Located on the former site of Gorgeous Market at the northeast corner of 75th Street and Park Avenue, the Park Ave. Corner Shop hosted its grand opening Friday, serving beer from a small brewery in Brattleboro, Vt.
The store marks a return of sorts for the Upper East Side: It counters the trend of independent store closings over the past decade. Many still feel the loss of Madison Avenue Bookshop and Books & Co., and the Park Ave. Corner Store recalls a smaller version of the Bryn Mawr Book Shop, once located below street level around York Avenue.
Customers in the store so far have included doctors, a famous author’s ex-girlfriend, and a peace treaty negotiator. A neighborhood resident, Judy Katz, strolled in with her dog, Rupert. Milk-Bone biscuits lay in a bowl near a large stack of Foreign Affairs magazines, whose gray covers lend the table its gravitas.
That afternoon, a graduate student in English at Vassar, Lauren Hunter, bought “February House” by Sherill Tippin, a book about a communal house in Brooklyn where Carson McCullers and W.H. Auden lived.
In the back area behind the bookcases is a large storage area with boxes of books strewn around as though the Columbia College Core Curriculum had met a hurricane. Eventually, the books could fill the shelves of people’s libraries and enter their thoughts.
Born in Philadelphia, Mr. Wachtelhausen moved to Swedesboro, N.J., when he was in second grade. He lived in Toronto and in Ohio before moving to Missouri, where he worked in a poultry factory. He has been a bouncer, a coordinator of a school in Guatemala, and, most recently, he owned a record store called the Dog Museum in Brattleboro, Vt.

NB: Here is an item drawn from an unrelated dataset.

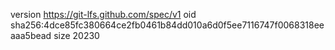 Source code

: version https://git-lfs.github.com/spec/v1
oid sha256:4dce85fc380664ce2fb0461b84dd010a6d0f5ee7116747f0068318eeaaa5bead
size 20230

He acquired a love for books from his father, a customs inspector who was an avid book collector. He and his father would go book and record shopping on Saturdays.
Mr. Wachtelhausen said presently his favorite bookstores in New York include St. Mark’s Bookshop and Twelfth Street Books. He declined to say how much he was paying in rent, but said he chose the Upper East Side for his shop because there was nothing like it anywhere around.